### Data to use

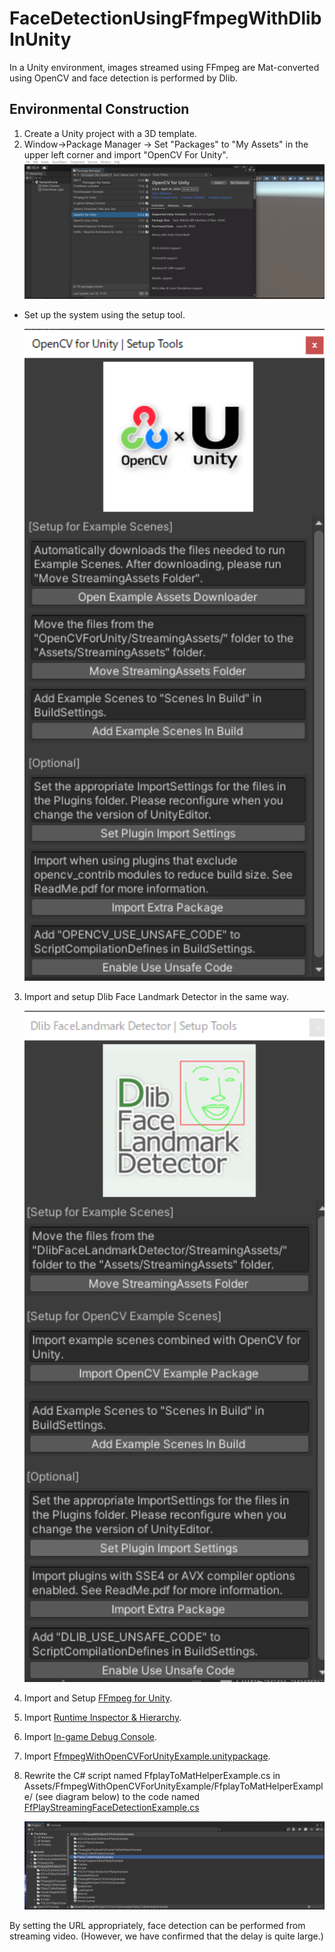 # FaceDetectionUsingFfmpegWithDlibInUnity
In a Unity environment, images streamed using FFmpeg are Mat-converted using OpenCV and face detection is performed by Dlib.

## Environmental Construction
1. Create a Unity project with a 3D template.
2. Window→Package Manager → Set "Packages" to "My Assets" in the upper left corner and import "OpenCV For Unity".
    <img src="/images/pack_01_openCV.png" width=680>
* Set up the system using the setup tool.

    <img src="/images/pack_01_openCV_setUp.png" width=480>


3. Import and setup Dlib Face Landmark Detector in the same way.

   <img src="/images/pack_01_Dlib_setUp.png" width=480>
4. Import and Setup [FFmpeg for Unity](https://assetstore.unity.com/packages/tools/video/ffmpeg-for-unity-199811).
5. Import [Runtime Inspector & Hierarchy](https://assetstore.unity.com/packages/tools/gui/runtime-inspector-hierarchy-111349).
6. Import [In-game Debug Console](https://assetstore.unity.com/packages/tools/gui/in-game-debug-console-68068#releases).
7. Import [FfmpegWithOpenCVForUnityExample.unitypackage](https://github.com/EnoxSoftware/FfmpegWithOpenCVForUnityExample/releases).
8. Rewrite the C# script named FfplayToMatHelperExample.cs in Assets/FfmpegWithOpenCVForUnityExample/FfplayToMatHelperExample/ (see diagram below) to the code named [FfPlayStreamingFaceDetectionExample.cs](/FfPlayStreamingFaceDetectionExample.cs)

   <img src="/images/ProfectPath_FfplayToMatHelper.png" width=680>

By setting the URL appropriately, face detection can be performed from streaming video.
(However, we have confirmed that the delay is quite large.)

######
### Data to use

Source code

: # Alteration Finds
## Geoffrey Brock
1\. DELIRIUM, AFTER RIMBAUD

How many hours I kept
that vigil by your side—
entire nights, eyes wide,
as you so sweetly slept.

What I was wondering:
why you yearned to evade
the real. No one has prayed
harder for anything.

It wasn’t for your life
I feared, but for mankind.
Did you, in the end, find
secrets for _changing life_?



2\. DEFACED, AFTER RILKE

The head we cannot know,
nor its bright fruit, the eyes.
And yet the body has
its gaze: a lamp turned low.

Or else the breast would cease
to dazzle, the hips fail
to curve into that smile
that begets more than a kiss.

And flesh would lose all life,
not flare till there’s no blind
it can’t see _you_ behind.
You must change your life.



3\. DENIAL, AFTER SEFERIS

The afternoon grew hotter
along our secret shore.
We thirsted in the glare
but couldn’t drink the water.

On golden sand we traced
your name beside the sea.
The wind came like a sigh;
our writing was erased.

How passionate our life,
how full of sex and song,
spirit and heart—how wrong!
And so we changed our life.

######

__What you should do__
All lines above from the line with "to dazzle, the hips fail" through the line with "And so we changed our life.", both included, are to be set down exactly, with nothing else.

__Solved problem__
to dazzle, the hips fail
to curve into that smile
that begets more than a kiss.

And flesh would lose all life,
not flare till there’s no blind
it can’t see _you_ behind.
You must change your life.



3\. DENIAL, AFTER SEFERIS

The afternoon grew hotter
along our secret shore.
We thirsted in the glare
but couldn’t drink the water.

On golden sand we traced
your name beside the sea.
The wind came like a sigh;
our writing was erased.

How passionate our life,
how full of sex and song,
spirit and heart—how wrong!
And so we changed our life.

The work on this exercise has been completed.